*Requirement*
The entries below hold a line with "- ctx.URI ->" and a line with "- ctx.Deadline -> c.Deadline". Return those lines and all that lie between them, exactly and only.
---------- Source information ----------
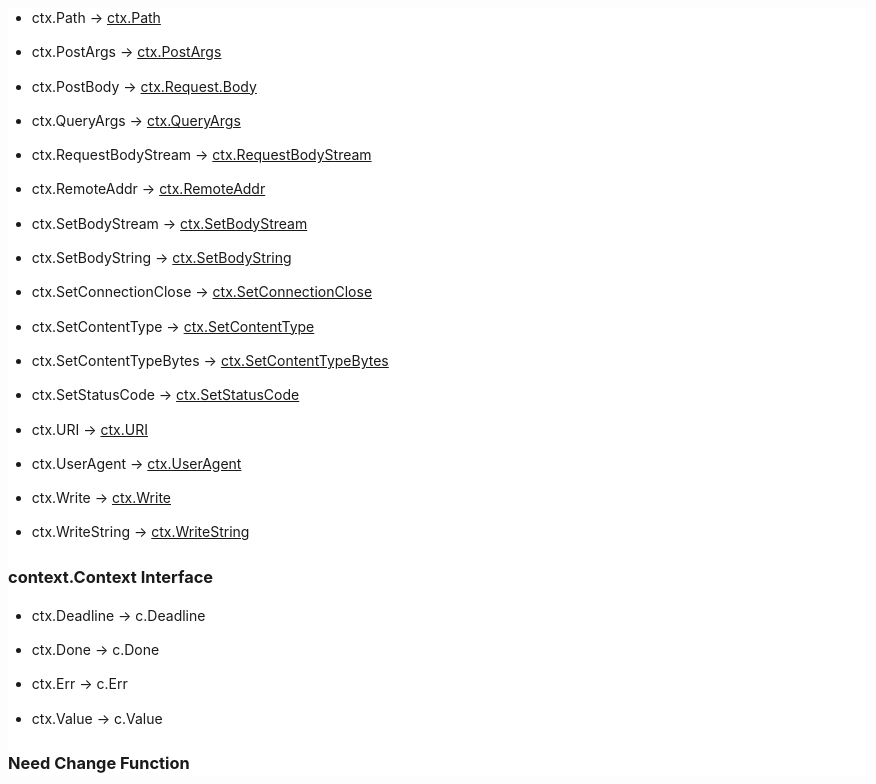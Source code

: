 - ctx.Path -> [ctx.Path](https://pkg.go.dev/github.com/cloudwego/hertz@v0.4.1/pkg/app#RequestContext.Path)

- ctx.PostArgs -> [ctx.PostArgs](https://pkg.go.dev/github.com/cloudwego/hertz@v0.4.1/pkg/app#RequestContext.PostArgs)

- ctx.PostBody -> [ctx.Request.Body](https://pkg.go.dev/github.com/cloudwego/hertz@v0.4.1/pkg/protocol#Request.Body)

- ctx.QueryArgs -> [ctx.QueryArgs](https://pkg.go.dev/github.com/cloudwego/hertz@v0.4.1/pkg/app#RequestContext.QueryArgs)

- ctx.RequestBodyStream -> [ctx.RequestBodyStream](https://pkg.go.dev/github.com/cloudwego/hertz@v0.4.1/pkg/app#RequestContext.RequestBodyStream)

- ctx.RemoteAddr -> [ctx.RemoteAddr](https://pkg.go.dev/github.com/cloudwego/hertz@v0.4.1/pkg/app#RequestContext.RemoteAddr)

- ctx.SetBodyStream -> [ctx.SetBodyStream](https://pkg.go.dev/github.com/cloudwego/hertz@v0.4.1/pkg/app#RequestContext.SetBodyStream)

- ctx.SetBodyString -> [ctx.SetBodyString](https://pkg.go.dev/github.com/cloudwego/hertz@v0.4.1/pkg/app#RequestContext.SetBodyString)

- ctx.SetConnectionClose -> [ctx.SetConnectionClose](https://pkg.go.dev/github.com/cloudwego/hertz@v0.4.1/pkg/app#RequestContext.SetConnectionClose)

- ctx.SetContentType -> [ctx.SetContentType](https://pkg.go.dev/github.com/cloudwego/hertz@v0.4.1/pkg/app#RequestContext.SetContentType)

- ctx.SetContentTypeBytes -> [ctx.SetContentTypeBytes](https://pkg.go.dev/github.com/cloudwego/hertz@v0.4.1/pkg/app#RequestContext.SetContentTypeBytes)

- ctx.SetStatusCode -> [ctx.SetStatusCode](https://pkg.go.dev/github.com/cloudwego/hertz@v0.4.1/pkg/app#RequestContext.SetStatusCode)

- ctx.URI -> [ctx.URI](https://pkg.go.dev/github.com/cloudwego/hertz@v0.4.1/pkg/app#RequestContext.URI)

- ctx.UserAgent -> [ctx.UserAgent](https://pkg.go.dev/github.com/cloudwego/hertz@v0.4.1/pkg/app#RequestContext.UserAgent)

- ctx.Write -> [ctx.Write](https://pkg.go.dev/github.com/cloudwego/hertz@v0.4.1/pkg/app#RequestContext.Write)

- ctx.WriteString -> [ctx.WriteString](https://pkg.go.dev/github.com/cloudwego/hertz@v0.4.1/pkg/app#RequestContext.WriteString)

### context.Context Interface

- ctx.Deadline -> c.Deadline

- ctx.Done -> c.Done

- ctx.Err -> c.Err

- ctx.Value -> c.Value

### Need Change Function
----------
*Response to this exercise*
- ctx.URI -> [ctx.URI](https://pkg.go.dev/github.com/cloudwego/hertz@v0.4.1/pkg/app#RequestContext.URI)

- ctx.UserAgent -> [ctx.UserAgent](https://pkg.go.dev/github.com/cloudwego/hertz@v0.4.1/pkg/app#RequestContext.UserAgent)

- ctx.Write -> [ctx.Write](https://pkg.go.dev/github.com/cloudwego/hertz@v0.4.1/pkg/app#RequestContext.Write)

- ctx.WriteString -> [ctx.WriteString](https://pkg.go.dev/github.com/cloudwego/hertz@v0.4.1/pkg/app#RequestContext.WriteString)

### context.Context Interface

- ctx.Deadline -> c.Deadline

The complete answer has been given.